Collected data:
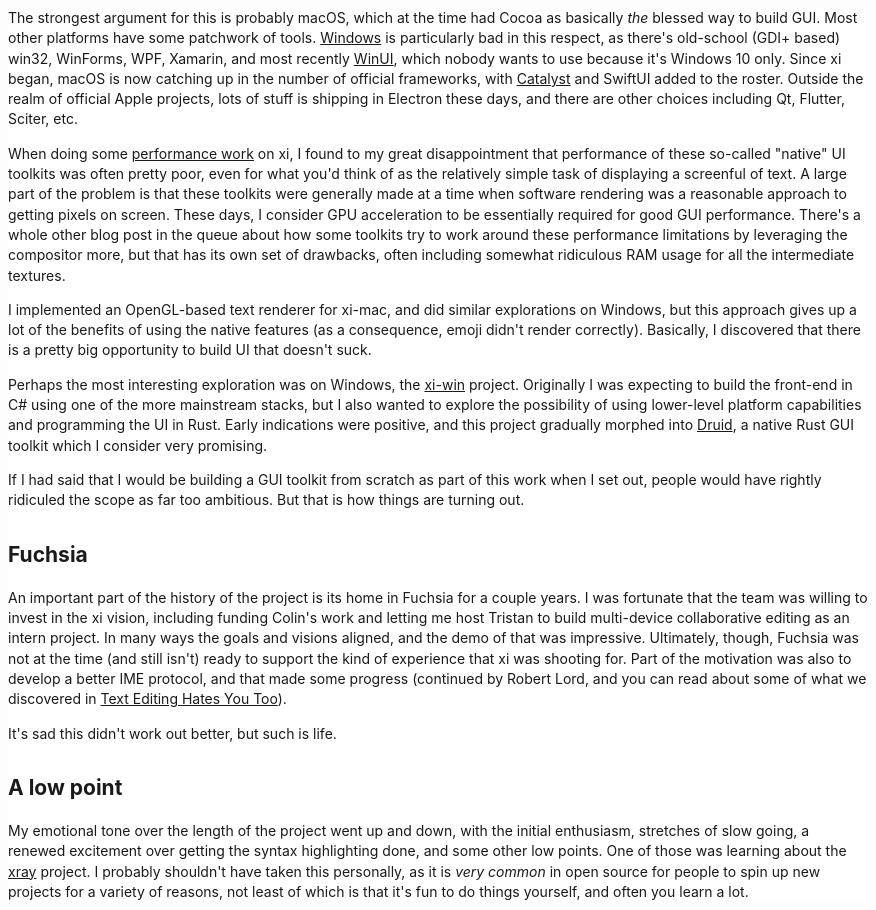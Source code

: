 The strongest argument for this is probably macOS, which at the time had Cocoa as basically *the* blessed way to build GUI. Most other platforms have some patchwork of tools. [Windows](https://docs.microsoft.com/en-us/windows/apps/desktop/choose-your-platform) is particularly bad in this respect, as there's old-school (GDI+ based) win32, WinForms, WPF, Xamarin, and most recently [WinUI](https://microsoft.github.io/microsoft-ui-xaml/), which nobody wants to use because it's Windows 10 only. Since xi began, macOS is now catching up in the number of official frameworks, with [Catalyst](https://developer.apple.com/mac-catalyst/) and SwiftUI added to the roster. Outside the realm of official Apple projects, lots of stuff is shipping in Electron these days, and there are other choices including Qt, Flutter, Sciter, etc.

When doing some [performance work](https://www.recurse.com/events/localhost-raph-levien) on xi, I found to my great disappointment that performance of these so-called "native" UI toolkits was often pretty poor, even for what you'd think of as the relatively simple task of displaying a screenful of text. A large part of the problem is that these toolkits were generally made at a time when software rendering was a reasonable approach to getting pixels on screen. These days, I consider GPU acceleration to be essentially required for good GUI performance. There's a whole other blog post in the queue about how some toolkits try to work around these performance limitations by leveraging the compositor more, but that has its own set of drawbacks, often including somewhat ridiculous RAM usage for all the intermediate textures.

I implemented an OpenGL-based text renderer for xi-mac, and did similar explorations on Windows, but this approach gives up a lot of the benefits of using the native features (as a consequence, emoji didn't render correctly). Basically, I discovered that there is a pretty big opportunity to build UI that doesn't suck.

Perhaps the most interesting exploration was on Windows, the [xi-win](https://github.com/xi-editor/xi-win) project. Originally I was expecting to build the front-end in C# using one of the more mainstream stacks, but I also wanted to explore the possibility of using lower-level platform capabilities and programming the UI in Rust. Early indications were positive, and this project gradually morphed into [Druid], a native Rust GUI toolkit which I consider very promising.

If I had said that I would be building a GUI toolkit from scratch as part of this work when I set out, people would have rightly ridiculed the scope as far too ambitious. But that is how things are turning out.

## Fuchsia

An important part of the history of the project is its home in Fuchsia for a couple years. I was fortunate that the team was willing to invest in the xi vision, including funding Colin's work and letting me host Tristan to build multi-device collaborative editing as an intern project. In many ways the goals and visions aligned, and the demo of that was impressive. Ultimately, though, Fuchsia was not at the time (and still isn't) ready to support the kind of experience that xi was shooting for. Part of the motivation was also to develop a better IME protocol, and that made some progress (continued by Robert Lord, and you can read about some of what we discovered in [Text Editing Hates You Too](https://lord.io/blog/2019/text-editing-hates-you-too/)).

It's sad this didn't work out better, but such is life.

## A low point

My emotional tone over the length of the project went up and down, with the initial enthusiasm, stretches of slow going, a renewed excitement over getting the syntax highlighting done, and some other low points. One of those was learning about the [xray](https://github.com/atom-archive/xray) project. I probably shouldn't have taken this personally, as it is *very common* in open source for people to spin up new projects for a variety of reasons, not least of which is that it's fun to do things yourself, and often you learn a lot.


[xi-editor]: https://github.com/xi-editor/xi-editor
[CRDT comment]: https://github.com/xi-editor/xi-editor/issues/1187#issuecomment-491473599
[CRDT discussion]: https://news.ycombinator.com/item?id=19886883
[CRDT]: https://en.wikipedia.org/wiki/Conflict-free_replicated_data_type
[SpanWatcher]: https://developer.android.com/reference/android/text/SpanWatcher
[MessagePack]: https://msgpack.org/index.html
[simdjson]: https://github.com/simdjson/simdjson
[JSON in Swift is shockingly slow]: https://github.com/xi-editor/xi-mac/issues/102
[DCE/RPC]: https://en.wikipedia.org/wiki/DCE/RPC
[Corba]: https://en.wikipedia.org/wiki/Common_Object_Request_Broker_Architecture
[Bonobo]: https://en.wikipedia.org/wiki/Bonobo_(GNOME)
[Fuchsia Modular]: https://fuchsia.dev/fuchsia-src/concepts/modular/module
[Binder]: https://developer.android.com/reference/android/os/Binder
[OpenBinder]: https://www.osnews.com/story/13674/introduction-to-openbinder-and-interview-with-dianne-hackborn/
[Blit]: https://en.wikipedia.org/wiki/Blit_(computer_terminal)
[syntect]: https://github.com/trishume/syntect
[tree-sitter]: https://github.blog/2018-10-31-atoms-new-parsing-system/
[pulldown-cmark]: https://github.com/raphlinus/pulldown-cmark
[Rope science 11]: https://xi-editor.io/docs/rope_science_11.html
[Druid]: https://github.com/linebender/druid
[serde]: https://serde.rs/
[Sandstorm]: https://sandstorm.io/
[Runebender]: https://github.com/linebender/runebender
[Lezer]: https://marijnhaverbeke.nl/blog/lezer.html
[NeWS]: https://en.wikipedia.org/wiki/NeWS
[gRPC]: https://grpc.io/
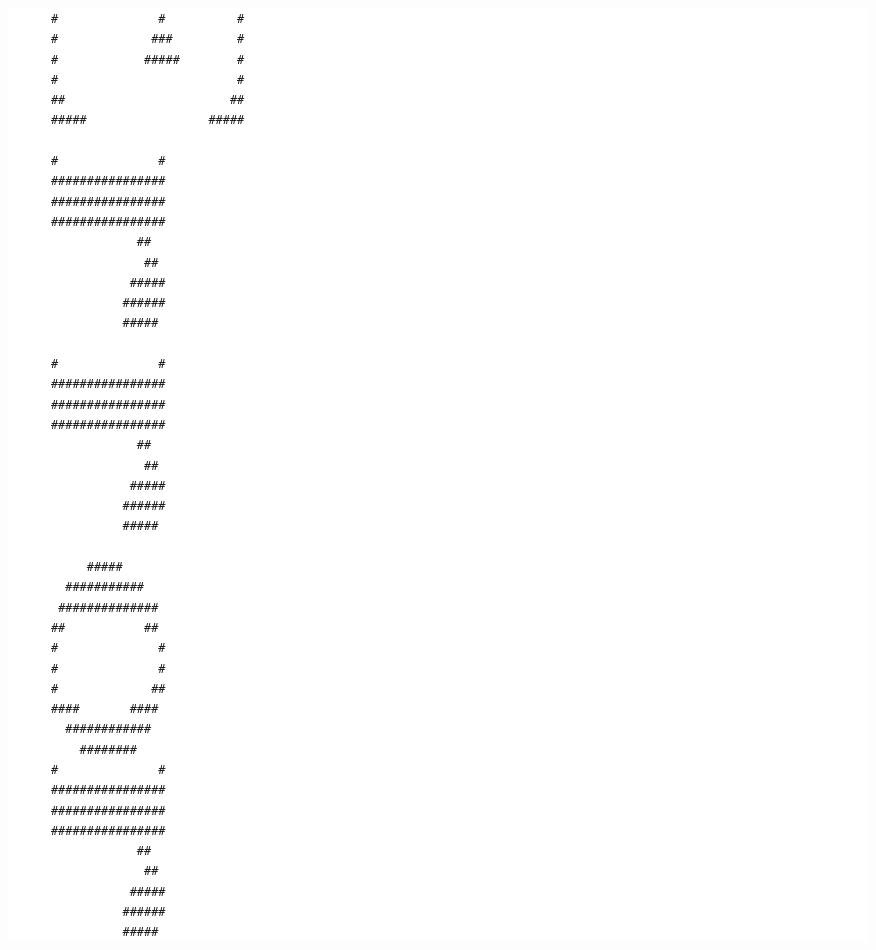           #              #          #
          #             ###         #
          #            #####        #
          #                         #
          ##                       ##
          #####                 #####

          #              #
          ################
          ################
          ################
                      ##
                       ##
                     #####
                    ######
                    #####

          #              #
          ################
          ################
          ################
                      ##
                       ##
                     #####
                    ######
                    #####

               #####
            ###########
           ##############
          ##           ##
          #              #
          #              #
          #             ##
          ####       ####
            ############
              ########
          #              #
          ################
          ################
          ################
                      ##
                       ##
                     #####
                    ######
                    #####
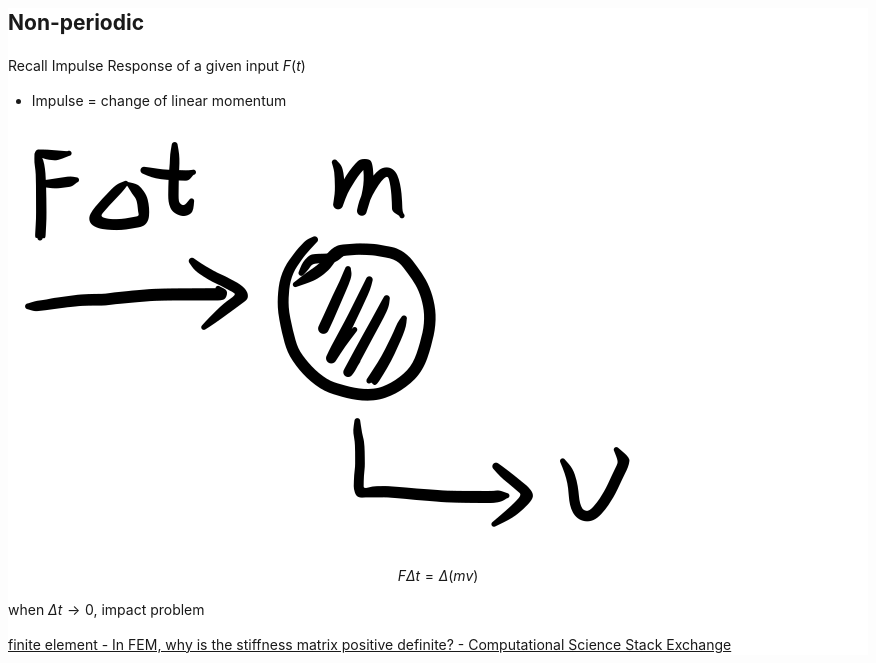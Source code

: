 ## Non-periodic

Recall Impulse Response of a given input $F(t)$

- Impulse = change of linear momentum

![](assets/2023-09-13-09-58-09.excalidraw.svg)

$$F \Delta t =\Delta (m v)$$

when $\Delta t \rightarrow 0$, impact problem

[finite element - In FEM, why is the stiffness matrix positive definite? - Computational Science Stack Exchange](https://scicomp.stackexchange.com/questions/21423/in-fem-why-is-the-stiffness-matrix-positive-definite)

TASK TO COMPLETE: The lines you return should be those above that contain the word "CRDT", every one of them.

REPLY:
[CRDT comment]: https://github.com/xi-editor/xi-editor/issues/1187#issuecomment-491473599
[CRDT discussion]: https://news.ycombinator.com/item?id=19886883
[CRDT]: https://en.wikipedia.org/wiki/Conflict-free_replicated_data_type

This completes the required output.